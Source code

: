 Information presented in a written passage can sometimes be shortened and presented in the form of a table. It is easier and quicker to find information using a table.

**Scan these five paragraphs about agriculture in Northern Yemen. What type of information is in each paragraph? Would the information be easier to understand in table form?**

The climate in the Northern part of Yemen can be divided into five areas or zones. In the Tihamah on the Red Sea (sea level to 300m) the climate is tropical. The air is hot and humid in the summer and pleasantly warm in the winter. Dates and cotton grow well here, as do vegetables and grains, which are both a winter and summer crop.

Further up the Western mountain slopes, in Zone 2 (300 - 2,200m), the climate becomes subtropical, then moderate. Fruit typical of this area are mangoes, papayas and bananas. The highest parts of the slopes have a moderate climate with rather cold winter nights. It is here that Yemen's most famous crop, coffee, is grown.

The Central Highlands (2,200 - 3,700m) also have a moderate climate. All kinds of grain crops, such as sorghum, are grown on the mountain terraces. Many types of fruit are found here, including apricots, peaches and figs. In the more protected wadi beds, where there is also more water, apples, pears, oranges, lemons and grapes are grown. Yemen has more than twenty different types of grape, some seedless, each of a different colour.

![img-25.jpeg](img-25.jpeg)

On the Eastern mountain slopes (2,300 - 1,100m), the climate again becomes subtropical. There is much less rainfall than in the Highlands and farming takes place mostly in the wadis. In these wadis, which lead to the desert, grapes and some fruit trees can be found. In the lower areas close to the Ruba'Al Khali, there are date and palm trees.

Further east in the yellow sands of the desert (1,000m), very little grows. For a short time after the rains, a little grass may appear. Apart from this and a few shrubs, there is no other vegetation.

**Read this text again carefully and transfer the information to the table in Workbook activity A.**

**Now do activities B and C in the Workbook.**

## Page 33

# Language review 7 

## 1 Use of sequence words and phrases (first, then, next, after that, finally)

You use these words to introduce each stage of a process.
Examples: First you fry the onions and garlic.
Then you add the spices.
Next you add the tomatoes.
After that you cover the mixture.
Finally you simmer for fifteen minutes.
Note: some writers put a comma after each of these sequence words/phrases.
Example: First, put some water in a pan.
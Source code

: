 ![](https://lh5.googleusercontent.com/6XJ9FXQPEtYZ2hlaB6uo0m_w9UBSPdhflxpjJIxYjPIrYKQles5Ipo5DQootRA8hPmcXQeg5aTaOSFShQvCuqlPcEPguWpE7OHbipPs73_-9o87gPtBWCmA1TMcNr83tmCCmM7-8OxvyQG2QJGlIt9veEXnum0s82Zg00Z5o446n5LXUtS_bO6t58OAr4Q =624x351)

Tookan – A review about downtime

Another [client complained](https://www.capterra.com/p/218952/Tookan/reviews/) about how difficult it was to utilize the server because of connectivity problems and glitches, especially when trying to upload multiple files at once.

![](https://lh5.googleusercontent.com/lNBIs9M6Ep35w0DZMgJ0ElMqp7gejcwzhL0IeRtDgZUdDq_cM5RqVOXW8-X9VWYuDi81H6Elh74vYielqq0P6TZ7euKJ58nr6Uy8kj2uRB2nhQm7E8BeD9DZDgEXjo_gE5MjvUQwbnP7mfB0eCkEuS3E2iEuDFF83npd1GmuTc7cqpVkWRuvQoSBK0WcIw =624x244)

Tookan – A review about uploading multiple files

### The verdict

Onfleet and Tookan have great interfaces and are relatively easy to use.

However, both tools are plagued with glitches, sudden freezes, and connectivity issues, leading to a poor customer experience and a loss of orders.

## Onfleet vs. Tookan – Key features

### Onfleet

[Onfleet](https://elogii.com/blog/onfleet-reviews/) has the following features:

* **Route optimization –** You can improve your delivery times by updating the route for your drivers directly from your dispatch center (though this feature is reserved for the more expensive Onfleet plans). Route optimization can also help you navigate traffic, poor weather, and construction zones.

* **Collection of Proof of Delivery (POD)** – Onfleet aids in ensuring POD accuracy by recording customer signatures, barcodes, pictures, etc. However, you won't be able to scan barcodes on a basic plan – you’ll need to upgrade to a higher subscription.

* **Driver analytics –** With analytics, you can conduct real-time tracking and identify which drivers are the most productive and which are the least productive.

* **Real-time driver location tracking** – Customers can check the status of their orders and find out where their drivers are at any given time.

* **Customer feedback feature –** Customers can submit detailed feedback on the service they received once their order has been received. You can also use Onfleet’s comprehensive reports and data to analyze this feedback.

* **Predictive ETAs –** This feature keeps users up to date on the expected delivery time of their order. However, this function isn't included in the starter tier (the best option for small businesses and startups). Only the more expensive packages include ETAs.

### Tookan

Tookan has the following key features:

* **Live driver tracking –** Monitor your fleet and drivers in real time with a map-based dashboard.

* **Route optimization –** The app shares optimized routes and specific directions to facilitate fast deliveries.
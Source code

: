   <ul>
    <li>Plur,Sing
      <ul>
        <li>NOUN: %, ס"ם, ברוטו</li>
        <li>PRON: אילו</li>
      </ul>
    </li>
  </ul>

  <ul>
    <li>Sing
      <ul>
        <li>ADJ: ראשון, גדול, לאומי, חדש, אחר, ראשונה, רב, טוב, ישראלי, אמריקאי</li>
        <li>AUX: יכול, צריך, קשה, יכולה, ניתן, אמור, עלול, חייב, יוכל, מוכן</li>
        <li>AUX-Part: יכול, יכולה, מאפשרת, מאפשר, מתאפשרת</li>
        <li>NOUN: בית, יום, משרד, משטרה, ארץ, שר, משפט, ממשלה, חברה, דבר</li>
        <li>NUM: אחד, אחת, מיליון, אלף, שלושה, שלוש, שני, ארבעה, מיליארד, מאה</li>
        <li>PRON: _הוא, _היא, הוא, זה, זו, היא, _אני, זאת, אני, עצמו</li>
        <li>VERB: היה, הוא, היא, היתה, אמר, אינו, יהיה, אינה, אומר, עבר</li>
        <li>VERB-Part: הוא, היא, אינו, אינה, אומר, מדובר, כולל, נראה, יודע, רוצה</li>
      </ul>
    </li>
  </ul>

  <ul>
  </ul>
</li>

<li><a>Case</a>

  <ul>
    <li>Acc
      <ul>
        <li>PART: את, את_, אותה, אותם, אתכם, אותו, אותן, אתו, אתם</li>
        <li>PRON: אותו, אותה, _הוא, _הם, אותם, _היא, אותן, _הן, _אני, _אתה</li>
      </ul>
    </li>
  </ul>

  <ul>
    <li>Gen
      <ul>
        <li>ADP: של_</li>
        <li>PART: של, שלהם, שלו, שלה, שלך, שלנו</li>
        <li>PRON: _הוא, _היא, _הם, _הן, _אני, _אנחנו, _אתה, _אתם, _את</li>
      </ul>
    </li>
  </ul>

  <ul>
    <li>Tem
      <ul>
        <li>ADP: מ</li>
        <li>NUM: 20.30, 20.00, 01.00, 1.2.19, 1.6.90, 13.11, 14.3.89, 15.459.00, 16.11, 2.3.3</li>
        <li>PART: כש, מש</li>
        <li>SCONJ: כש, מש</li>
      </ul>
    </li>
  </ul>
----
**Problem to work on:**
Each line of the material above that contains the word "אותם" counts once; report the total and nothing else.

**Reply to the task:**
2